関(東芝デバイス&ストレージ):IoT時代を迎えてさまざまな機器や装置がネットワークでつながるようになった今、接続されるそれぞれの機器や装置が本物かどうかが従来にも増して重要になっています。以前報道されたスパイ・チップの話ではありませんが、仮に真正ではない機器や素性が不明な機器がシステムやネットワークに組み込まれた場合、セキュリティのリスクが一気に高まりますし、本来の機能や性能が保証されません。また、製造、設置や配備、運用、廃棄、といった機器のライフサイクルやサプライチェーンを効率的に追跡する手段が現在はありません。

東芝および東芝グループは数多くの産業設備やインフラを手掛けていますが、安心・安全な社会を実現していくことが重要とかねてから考えており、そうした課題に対して同じビジョンを持つサイバートラストさんと協業する運びとなりました。具体的には、本物性を担保するとともに、機器の製造工程から廃棄までを一元的に管理する「Secure IoT Platform(SIOTP)」と名づけたトラスト・サービス基盤を両社で確立していくことが主軸です(図1)。

図図1:東芝デバイス&ストレージとサイバートラストが構築するトラストな「Secure IoT Platform(SIOTP)」。あらゆるモノがつながるIoT時代に、機器の本物性を電子的に証明する仕組みだ。

その中で、東芝デバイス&ストレージとしては、モノの真贋判定やライフサイクルでの追跡に必要なTrust Anchorと呼ぶ固有鍵(ユニークIDと共通鍵または公開鍵ペア)とその固有鍵を安全に格納するHardware Root of Trustマイコンの開発を進めていきます。

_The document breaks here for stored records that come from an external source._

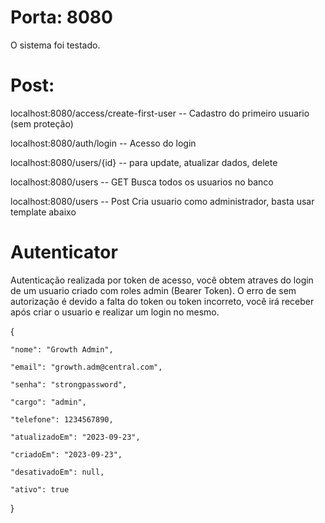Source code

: # Porta: 8080

O sistema foi testado.

# Post:

localhost:8080/access/create-first-user -- Cadastro do primeiro usuario (sem proteção)

localhost:8080/auth/login -- Acesso do login

localhost:8080/users/{id} -- para update, atualizar dados, delete

localhost:8080/users -- GET Busca todos os usuarios no banco

localhost:8080/users -- Post Cria usuario como administrador, basta usar template abaixo

# Autenticator

Autenticação realizada por token de acesso, você obtem atraves do login de um usuario criado com roles admin (Bearer Token).
O erro de sem autorização é devido a falta do token ou token incorreto, você irá receber após criar o usuario e realizar um login no mesmo.

{

    "nome": "Growth Admin",
    
    "email": "growth.adm@central.com",
    
    "senha": "strongpassword",
    
    "cargo": "admin",
    
    "telefone": 1234567890,
    
    "atualizadoEm": "2023-09-23",
    
    "criadoEm": "2023-09-23",
    
    "desativadoEm": null,
    
    "ativo": true
    
}


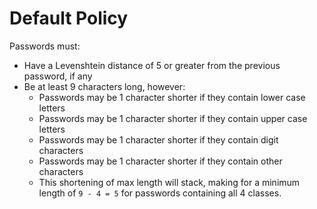 # Default Policy 
Passwords must:

* Have a Levenshtein distance of 5 or greater from the previous password, if any
* Be at least 9 characters long, however:
    + Passwords may be 1 character shorter if they contain lower case letters
    + Passwords may be 1 character shorter if they contain upper case letters
    + Passwords may be 1 character shorter if they contain digit characters
    + Passwords may be 1 character shorter if they contain other characters
    + This shortening of max length will stack, making for a minimum length of 
      `9 - 4 = 5` for passwords containing all 4 classes.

岸田(サイバートラスト):関さんから本物性という話がありましたけど、端的な例が企業のウェブサイトです。信頼できるウェブページにアクセスすると、アドレス欄のところに鍵マークが表示されると思うのですが、これは外部の電子認証局が、このサイトは本物ですよ、という電子証明書を発行しているからなんですね。サイバートラストは20年以上前から商用の電子認証局を運営していて、法務局で登記簿を閲覧したり、企業の担当者に電話をするなどして、その企業が実在していることを毎年審査して、当社の電子証明書を利用するサイト運営企業の実在性を証明しています。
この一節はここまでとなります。